Hehe my puppy's ears do the same thing! it was constant when he was really little. his litter was given away at 3 weeks old, and one ear was like that since then, but then about a month or two ago, they were normal, and now one of them still goes goofy once in a while. I don't think you should worry about it, since their bodies are constantly growing and changing at this age.


----------



## Hirihat (May 5, 2009)

all of my dogs do weird stuff with their ears! They will flop one over or hold one to the side of their head but the other be normal....I think it's hilarious myself! They always go back when they feel like it so I figure for my dogs it must be their way of expression like if we part our hair differently or something! LOL

you have a very cute little one!


----------



## FloorCandy (Feb 19, 2009)

Yeah Lady does that sometimes with both ears. I always say "fix your ears" lol


----------



## Maven's Mom (May 2, 2009)

I had perfect ears, and now I have one perfect ear and the other adds "character" I give up


----------



## Chicago (Feb 27, 2009)

Storms ears were doing the same thing 









Now they are like how Mali's was before ..they have a mind of their own


----------



## Mali_Blu (Apr 23, 2009)

dan'sgrizz said:


> Grizzs ear turn inside out constantly!!! I used to get sooooooo nervous about his ears LOL


yeah hers make me nervous also. i have considered getting them cropped. but i prefer the natural look on females.


----------



## Mali_Blu (Apr 23, 2009)

Hirihat said:


> all of my dogs do weird stuff with their ears! They will flop one over or hold one to the side of their head but the other be normal....I think it's hilarious myself! They always go back when they feel like it so I figure for my dogs it must be their way of expression like if we part our hair differently or something!

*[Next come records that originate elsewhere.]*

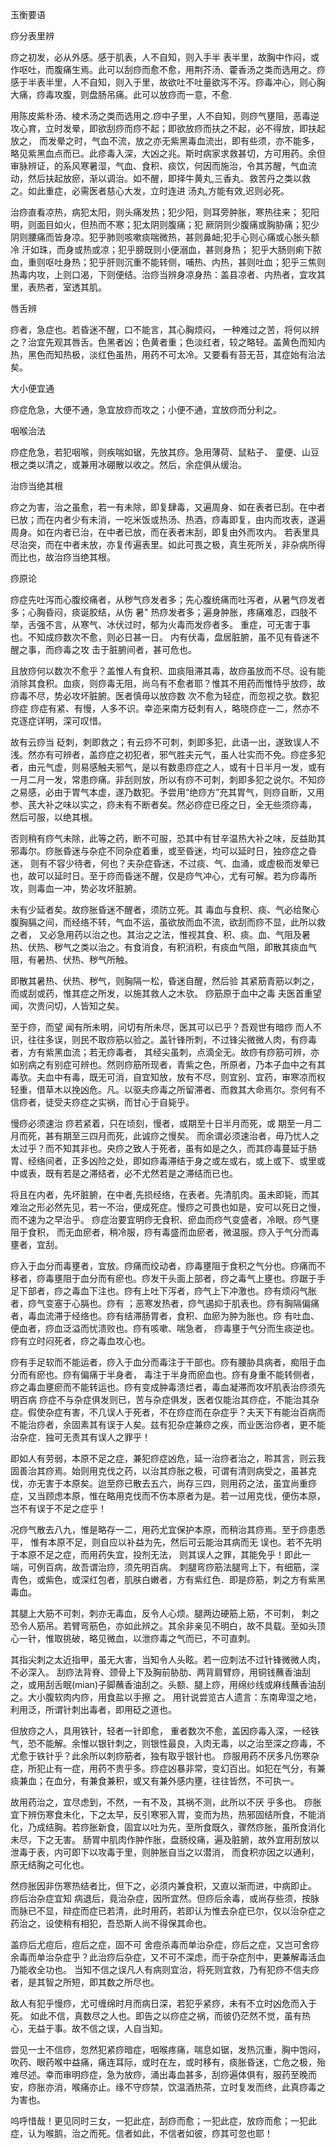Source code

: 玉衡要语

痧分表里辨

痧之初发，必从外感。感于肌表，人不自知，则入手半 表半里，故胸中作闷，或作呕吐，而腹痛生焉。此可以刮痧而愈不愈，用荆芥汤、藿香汤之类而选用之。痧感于半表半里，人不自知，则入于里，故欲吐不吐量欲泻不泻。痧毒冲心，则心胸大痛，痧毒攻腹，则盘肠吊痛。此可以放痧而一意，不愈.

用陈皮紫朴汤、棱术汤之类而选用之.痧中子里，人不自知，则痧气壅阻，恶毒逆攻心育，立时发晕，即欲刮痧而痧不起；即欲放痧而扶之不起，必不得放，即扶起放之， 而发晕之时，气血不流，放之亦无紫黑毒血流出，即有些须，亦不能多，略见紫黑血点而已。此疹毒入深，大凶之兆。斯时病家求救甚切，方可用药。余但审脉辨证，的系风寒暑湿，气血、食积、痰饮，何因而施治，令其苏醒，气血流动，然后扶起放瘀，渐以调治。如不醒，即择牛黄丸,三香丸、救苦丹之类以救之。如此重症，必需医者慈心大发，立时连进 汤丸,方能有效,迟则必死。 

治痧直看凉热，病犯太阳，则头痛发热；犯少阳，则耳旁肿胀，寒热往来； 犯阳明，则面目如火，但热而不寒；犯太阴则腹痛；犯 厥阴则少腹痛或胸胁痛；犯少阴则腰痛而皆身凉。犯乎肺则咳嗽痰喘微热，甚则鼻衄;犯手心则心痛或心胀头额冷 汗如珠，而身或热或凉；犯乎膀既则小便溺血，甚则身热； 犯乎大肠则痢下脓血，重则呕吐身热；犯乎肝则沉重不能转侧，哺热、内热，甚则吐血；犯乎三焦则热毒内攻，上则口渴，下则便结。治痧当辨身凉身热：盖县凉者、内热者，宜攻其里，表热者，室透其肌。

唇舌辨

痧者，急症也。若昏迷不醒，口不能言，其心胸烦闷， 一种难过之苦，将何以辨之？治宜先观其唇舌。色黑者凶；色黄者重；色淡红者，较之略轻。盖黄色而知内热，黑色而知热极，淡红色虽热，用药不可太冷。又要看有苔无苔，其症始有治法矣。

大小便宜通

痧症危急，大便不通，急宜放痧而攻之；小便不通，宜放痧而分利之。

 咽喉治法

痧症危急，若犯咽喉，则疾喘如锯，先放其痧。急用薄荷、鼠粘子、 童便、山豆根之类以清之，或兼用冰硼散以收之。然后，余症俱从缓治。

治痧当绝其根

痧之为害，治之虽愈，若一有未除，即复肆毒，又遍周身、如在表者已刮。在中者已放；而在内者少有未消，一吃米饭或热汤、热酒，痧毒即复，由内而攻表，遂遍周身。如在内者已治，在中者已放，而在表者末刮，即复由外而攻内。 若表里具尽治突，而在中者未放，亦复传遍表里。如此可畏之极，真生死所关，非杂病所得而比也，故治痧当绝其根。 

痧原论

痧症先吐泻而心腹绞痛者，从秽气痧发者多；先心腹统痛而吐泻者，从暑气痧发者多；心胸昏闷，痰诞胶结，从伤 暑" 热痧发者多；遍身肿胀，疼痛难忍，四肢不举，舌强不言，从寒气、冰伏过时，郁为火毒而发痧者多。 重症，可无害于事也。不知成痧数次不愈，则必日甚一日。 内有伏毒，盘居脏腑，虽不见有昏迷不醒之事，而痧毒之攻 击于脏腑间者，甚可危也。

且放痧何以数次不愈乎？盖惟人有食积、皿痰阻滞其毒，故痧虽放而不尽。设有能消除其食积。血痰，则痧毒无阻，尚乌有不愈者耶？惟其不用药而惟恃乎放痧，故痧毒不尽，势必攻坏脏腑。医者慎毋以放痧数 次不愈为轻症，而忽视之欤。数犯痧症 痧症有紧、有慢，人多不识。幸迩来南方砭刺有人，略晓痧症一二，然亦不克逐症详明，深可叹惜。

故有云痧当 砭刺，刺即救之；有云痧不可刺，刺即多犯，此语一出，遂致误人不浅。然亦有可辨者，盖痧症之初犯者，邪气胜夫元气，虽人壮实而不免。痧症多犯者，由元气虚，则易感触夫邪气，是以有数患痧症之人，或有十日半月一发，或有一月二月一发，常患痧痛。非刮则放，所以有痧不可刺，刺即多犯之说尔。不知痧之易感，必由于胃气本虚，遂乃数犯。予尝用“绝痧方”充其胃气，则痧自断，又用参、芪大补之味以实之，痧未有不断者矣。然必痧症已痊之日，全无些须痧毒， 然后可服，以绝其根。

否则稍有痧气未除，此等之药，断不可服，恐其中有甘辛温热大补之味，反益助其邪毒尔。痧胀昏迷与杂症不同杂症着重，或至昏迷，均可以延时日，独痧症之昏迷， 则有不容少待者，何也？夫杂症昏迷，不过痰、气、血涌，或虚极而发晕已也，故可以延时日。至于痧而昏迷不醒，仅是痧气冲心，尤有可解。若为痧毒所攻，则毒血一冲，势必攻坏脏腑。

未有少延者矣。故痧胀昏迷不醒者，须防立死。其 毒血与食积、痰、气必给聚心腹胸膈之间，而经络不转，气血不运，虽欲放而血不流，欲刮而痧不显，此所以救之者， 又必急用药以治之也。其治之之法，惟视其食、积、痰。血、气阻及暑热、伏热、秽气之类以治之。有食消食，有积消积，有痰血气阻，即散其痰血气阻，有暑热、伏热、秽气所触。

即散其暑热、伏热、秽气，则胸隔一松，昏迷自醒，然后验 其紧筋青筋以刺之，而或刮或药，惟其症之所发，以施其救人之木欤。 痧筋原于血中之毒 夫医首重望闻，次贵问切，人皆知之矣。

至于痧，而望 闻有所未明，问切有所未尽，医其可以已乎？吾观世有暗痧 而人不识，往往多误，则民不取痧筋以验之。盖针锋所刺，不过锋尖微微人肉，有痧毒者，方有紫黑血流；若无痧毒者， 其经尖虽刺，点滴全无。故痧有痧筋可辨，亦如别病之有别症可辨也。然则痧筋所现者，青紫之色，所原者，乃本子血中之有其毒欤。夫血中有毒，既无可消，自宜知放，放有不尽，则宜别、宜药，审寒凉而权轻重，借草木以挽凶危。凡。以驱夫痧毒之所留滞者、而救其大命焉尔。奈何有不信痧者，徒受夫痧症之实祸，而甘心于自毙乎。

慢痧必须速治 痧若紧着，只在顷刻，慢者，或期至十日半月而死，或 期至一月二月而死，甚有期至三四月而死，此诚痧之慢矣。 而余谓必须速治者，毋乃忧人之太过乎？而不知其非也。央痧之致人于死者，虽有如是之久，而其痧毒蔓延于肠胃、经络间者，正多凶险之处，即如痧毒滞结于身之或左或右，或上或下、或里或中或表，既有若是之滞结者，必不尤然若是之滞结而已也。

将且在内者，先坏脏腑，在中者,先损经络，在表者。先清肌肉。虽未即毙，而其难治之形必然先见，若一不治，便成死症。慢痧之可畏也如是，安可以死日之慢， 而不速为之早治乎。 痧症治要宜明痧无食积、瘀血而痧气变盛者，冷眼。痧气壅阻于食积， 而无血瘀者，稍冷服，痧有毒盛而血瘀者，微温服。痧入于气分而毒壅者，宜刮。

痧入于血分而毒壅者，宜放。痧痛而绞动者，痧毒壅阻于食积之气分也。痧痛而不移者，痧毒壅阻于血分而有瘀也。痧发干头面上部者，痧之毒气上壅也。痧踞于手足下部者，痧之毒血下注也。痧有上吐下泻者，痧气上下冲激也。痧有烦闷气胀者，痧气变塞于心膈也。痧有 ；恶寒发热者，痧气遏抑于肌表也。痧有胸隔偏痛者，毒血流滞于经络也。痧有结滞肠胃者，食积、血瘀为肿为胀也。痧 有吐血、便血者，痧血泛溢而忧溃败也。痧有咳嗽、喘急者， 痧毒壅于气分而生痰逆也。痧有立时闷死者，痧之毒血攻心也。

痧有手足软而不能运者，痧入于血分而毒注于干部也。痧有腰胁具病者，痴阻于血分而有瘀也。痧有偏痛于半身者， 毒注于半身而瘀血也。痧有身重不能转侧者，痧之毒血壅瘀而不能转运也。痧有变成肿毒溃烂者，毒血凝滞而攻坏肌表治痧须先明百病 痧症不与杂症俱发则已，苦与杂症俱发，医者仅能治其痧症，不能治其杂症。假使杂症有害，不几误人于死者，不在痧症而在杂症乎？夫天下有能治百病而不能治痧者，余固素其有误于人矣。兹有犯杂症兼痧之疾，而业医治痧者，更不能治杂症．独可无责其有误人之罪乎！

即如人有劳弱，本原不足之症，兼犯痧症凶危，延一治痧者治之，聆其言，则云我固善治其痧焉。始则用克伐之药，以治其痧胀之极，可谓有清则病受之，虽甚克伐，亦无害于本原矣。迨至痧已散去五六，尚存三四，则用药之法，虽宜尚重痧症，又当顾虑本原，惟在略用克伐而不伤本原者为是。若一过用克伐，便伤本原，岂不有误于不足之症乎！

况痧气散去八九，惟是略存一二，用药尤宜保护本原，而稍治其痧焉。至于痧患悉平， 惟有本原不足，则自应以补益为先，然后可云能治其病而无 误也。若不先明于本原不足之症，而用药失宜，投剂无法， 则其误人之罪，其能免乎！即此一端，可例百病，故吾谓治痧，须先明百病。 刺腿弯痧筋法腿弯上下，有细筋，深青色，或紫色，或深红包者，肌肤白嫩者，方有紫红色．即是痧筋，刺之方有紫黑毒血。

其腿上大筋不可刺，刺亦无毒血，反令人心烦。腿两边硬筋上筋，不可刺， 刺之恐令人筋吊。若臂弯筋色，亦如此辨之。其余非亲见不明白，故不具载。至如头顶心一针，惟取挑破，略见微血，以泄痧毒之气而已，不可直刺。

其指尖刺之太近指甲，虽无大害，当知令人头眩。若一应刺法不过针锋微微人肉，不必深入。 刮痧法背脊、颈骨上下及胸前胁肋、两背肩臂痧，用铜钱蘸香油刮之，或用刮舌眠(mian)子脚蘸香油刮之。头额、腿上痧，用绵纱线或麻线蘸香油刮之。大小腹软肉内痧，用食盐以手擦 之。 用针说尝览古人遗言：东南卑湿之地，利用泛，所谓针刺出毒者，即用砭之道也。

但放痧之人，具用铁针，轻者一针即愈， 重者数次不愈，盖因痧毒入深，一经铁气，恐不能解。余惟以银针刺之，则银性最良，入肉无毒，以之治至深之痧毒，不尤愈于铁针乎？此余所以刺痧筋者，独有取乎银针也。 痧服用药不厌多凡伤寒杂症，所犯止有一症，用药不贵乎多。痧症凶暴非常，变幻百出。如犯在气分，有兼痰兼血；在血分，有兼食兼积，或又有兼外感内壅，往往皆然，不可执一。

故用药治之，宜尽虑到，不然，一有不及，其祸不测，此所以不厌 乎多也。 痧胀宜下辨伤寒食未化，下之太早，反引寒邪入胃，变而为热，热邪固结所食，不能消化，乃成结胸。若痧胀新食，固宜以吐为先，至所食既久，骤然痧胀，虽所食消化未尽，下之无害。 肠胃中肌肉作肿作胀，盘肠绞痛，遍及脏腑，故外宜用刮放以泄毒于表，内可即下以攻毒于里，则肿胀自当之以潜消， 而食积亦因之以通利，原无结胸之可化也。

然痧胀因非伤寒热结者比，但下之，必须内兼食积，又直以渐而进，中病即止。 痧后治杂症宜知 病退后，竟治杂症，因所宜然。但痧后余毒，或尚存些须，按脉而脉已不显，辩症而症已若清，此时用药，若即认为惟去杂症已尔，仅以治杂症之药治之，设使稍有相犯，吾恐斯人尚不得保其命也。

盖痧后尤痘后，痘后之症，固不可 舍痘杀毒而单治杂症，痧后之症，又岂可舍痧余毒而单治杂症乎？此治痧后杂症，又不可不深虑，而于杂症剂中，更兼解毒活血乃能收全功也。 当知不信之误凡人有病则宜治，将死则宜救，乃有犯痧不信夫痧者，是其智之所短，即其数之所尽也。

敌人有犯乎慢痧，尤可缠绵时月而病日深，若犯乎紧痧，未有不立时凶危而入于死。 如此不信，真数尽之人也。即告之以痧症之祸，而彼仍茫然不觉，虽有热心，无益于事。故不信之误，人自当知。

尝见一士不信痧，忽然犯紧痧暗症，咽喉疼痛，喘息如锯，发热沉重，胸中饱闷，吹药、眼药喉中益痛，痛连耳际，或时在左，或时移有，痰胀昏迷，亡危之极，殆难尽述。幸而审明痧症，急为放痧，涌出毒血甚多，刮痧遍体俱有，服药至晚而安，痧胀亦消，喉痛亦止。缘不守痧禁，饮温酒热茶，立时复发而终，此真痧毒之为害也。

呜呼惜哉！更见同时三女，一犯此症，刮痧而愈；一犯此症，放痧而愈；一犯此症，认为喉鹅，治之而死。信者如此，不信者如彼，痧其可忽也耶！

LOL
> 
> you have a very cute little one!


yeah i think this is the third time it has happened, but this time it has lasted for a few days.


----------



## dan'sgrizz (Oct 22, 2008)

Mali_Blu said:


> yeah hers make me nervous also. i have considered getting them cropped. but i prefer the natural look on females.


i really dont like to crop my own dogs ears.....

You CAN tape them... most of the time the ears will hold a nice rose shape to them but they vary on there mood alot too LOL.... nothing to worry about. if you dont like how it looks at the moment. Just walk over and change it LOL


----------



## velcro (Feb 25, 2009)

i was so scarred about mugsys goofy ears...one would point straight up and the other one go like mali's right ear...very agrivting haha very cute...but for mugsy it was very temporary thank goodness


----------



## Mali_Blu (Apr 23, 2009)

dan'sgrizz said:


> i really dont like to crop my own dogs ears.....
> 
> You CAN tape them... most of the time the ears will hold a nice rose shape to them but they vary on there mood alot too LOL.... nothing to worry about. if you dont like how it looks at the moment. Just walk over and change it LOL


i try to fix it and she shakes her head and it goes right back. so maybe she is doing it on purpose to agrivate me. lol


----------



## sarie0417 (Feb 26, 2009)

Indi's ears came to us perked up but flopped at the tip, then one flopped over to the leftt and the other didnt, and now they kinda both flop back forward. Crazy natural, but they sure are soft


----------



## LiiL_L0cz_Red_N0se (Sep 15, 2008)

i dont know much about natural ears and how to correct them. i have always read they go thru funky phases as a pup right??? anyway just wanted to say...

I LOVE CRAZY EARS!!! cute!


----------